Arrowhead to Pay $1 Million Per Year to Sponsor Arena : Marketing: Anaheim official praises advertising deal that will provide visibility for water company.


Arrowhead Corp. will pay about $1 million a year for at least five years to be the sponsor of the $121-million Anaheim Arena, sources close to the negotiations said Wednesday.

Under the deal, which was completed this week and formally announced Wednesday, the arena will officially be known as the Arrowhead Pond of Anaheim.

“This is an absolute plus for the arena,” said Anaheim City Manager James D. Ruth. “Everything we have said about the arena has come true in a big way.”

Officials from the Walt Disney Co., the city, the arena managers--Ogden Corp.--and Arrowhead declined to disclose the terms of the agreement. But sources said that Arrowhead will pay between $1 million and $1.5 million to have its name displayed on the facility.


Ogden will apparently receive about $500,000 each year of the lease, with the rest of the sponsorship payment going to Disney, which owns the Mighty Ducks, the only major league franchise playing at the arena. In addition to getting its name on the arena, Arrowhead was also named a corporate sponsor of the Mighty Ducks, which means they will get their name on game programs and advertisements linked to the team, said Bill Robertson, spokesman for the Ducks.

As a sponsor of the team and the arena, what Arrowhead will get, say marketing experts, is a lot of local visibility.

An airline, for instance, buys “an automatic association with that city or region, like United (putting its name on the arena) in Chicago,” said Jim Andrews, who edits a trade publication on sports marketing called IEG Sponsorship Report.

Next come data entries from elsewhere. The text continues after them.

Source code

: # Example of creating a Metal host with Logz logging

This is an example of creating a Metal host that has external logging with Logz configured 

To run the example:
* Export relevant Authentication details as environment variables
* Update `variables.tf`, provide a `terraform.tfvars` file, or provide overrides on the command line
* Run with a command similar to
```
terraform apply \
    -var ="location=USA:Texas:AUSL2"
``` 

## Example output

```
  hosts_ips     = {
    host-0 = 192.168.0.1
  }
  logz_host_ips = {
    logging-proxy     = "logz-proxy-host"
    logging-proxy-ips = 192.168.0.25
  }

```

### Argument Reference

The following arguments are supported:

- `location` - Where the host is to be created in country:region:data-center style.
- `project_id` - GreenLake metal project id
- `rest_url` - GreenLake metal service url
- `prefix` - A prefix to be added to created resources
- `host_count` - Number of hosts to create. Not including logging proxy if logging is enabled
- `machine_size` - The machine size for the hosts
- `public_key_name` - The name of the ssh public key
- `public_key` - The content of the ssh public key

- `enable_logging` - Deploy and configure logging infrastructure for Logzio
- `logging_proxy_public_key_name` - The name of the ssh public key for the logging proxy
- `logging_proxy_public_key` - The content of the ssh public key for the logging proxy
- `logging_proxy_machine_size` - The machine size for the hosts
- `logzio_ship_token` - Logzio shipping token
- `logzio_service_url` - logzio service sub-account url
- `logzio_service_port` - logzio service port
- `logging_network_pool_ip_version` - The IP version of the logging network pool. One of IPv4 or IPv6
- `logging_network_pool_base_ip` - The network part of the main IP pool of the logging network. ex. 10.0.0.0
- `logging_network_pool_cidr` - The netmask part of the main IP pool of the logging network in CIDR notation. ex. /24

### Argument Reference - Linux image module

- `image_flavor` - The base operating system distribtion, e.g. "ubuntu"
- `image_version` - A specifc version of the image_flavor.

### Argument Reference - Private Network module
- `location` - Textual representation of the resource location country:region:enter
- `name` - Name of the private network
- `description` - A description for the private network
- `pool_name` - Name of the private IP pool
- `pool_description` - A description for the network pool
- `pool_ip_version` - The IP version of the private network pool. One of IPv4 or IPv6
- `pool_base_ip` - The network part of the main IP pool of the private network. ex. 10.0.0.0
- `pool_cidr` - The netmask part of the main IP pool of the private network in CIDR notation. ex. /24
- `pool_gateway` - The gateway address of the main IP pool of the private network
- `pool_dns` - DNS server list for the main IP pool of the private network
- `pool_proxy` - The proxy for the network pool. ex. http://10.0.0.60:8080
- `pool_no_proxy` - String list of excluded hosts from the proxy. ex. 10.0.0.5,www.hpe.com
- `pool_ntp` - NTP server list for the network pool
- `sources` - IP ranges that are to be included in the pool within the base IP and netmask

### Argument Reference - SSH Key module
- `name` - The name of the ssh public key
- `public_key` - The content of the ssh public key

“What Arrowhead seems to be trying to do is say ‘We’re Southern California’s water company,’ ” said Andrews.


Although Arrowhead is a subsidiary of Perrier Group of America, which is owned by the giant Swiss food company Nestle SA, its $225 million in sales still need a boost. Southern California--its major market--remains in the grip of a recession.

“But it’s not just a lot of visibility we’re buying,” said Jeffrey Caso, vice president of marketing for Perrier Group of America. “The sign will be visible from several freeways, but there’s also an image rub-off from the Ducks, from Disney, and from the excitement of hockey in L.A.

“And there are a lot more events at the arena than just hockey, like concerts.”

The sponsorship agreement puts to rest a dispute over what to call the facility. When Disney Chairman Michael D. Eisner announced that he was renaming the arena the Pond, he met resistance from the city and Ogden officials who said they thought the name would hamper efforts to get a sponsor for the facility.

“The Pond seemed like a name that would be difficult to attract a sponsor,” said John Nicoletti, marketing manager for the Anaheim Arena. “But we always said if anyone can get it done it would be Disney.”

Even with the sponsorship issue decided, Nicoletti said it could be weeks, even months before the name conversion is completed. He said the Arrowhead name will most likely be placed on an the archway in the front of the building.

“We’re working on the logo right now,” he said.

Additionally, he said, advertising material, programs, freeway signs and even his business cards are being ordered to reflect the name change.


“It’ll take some time,” Nicoletti said. “But now there’s a sense of closure.”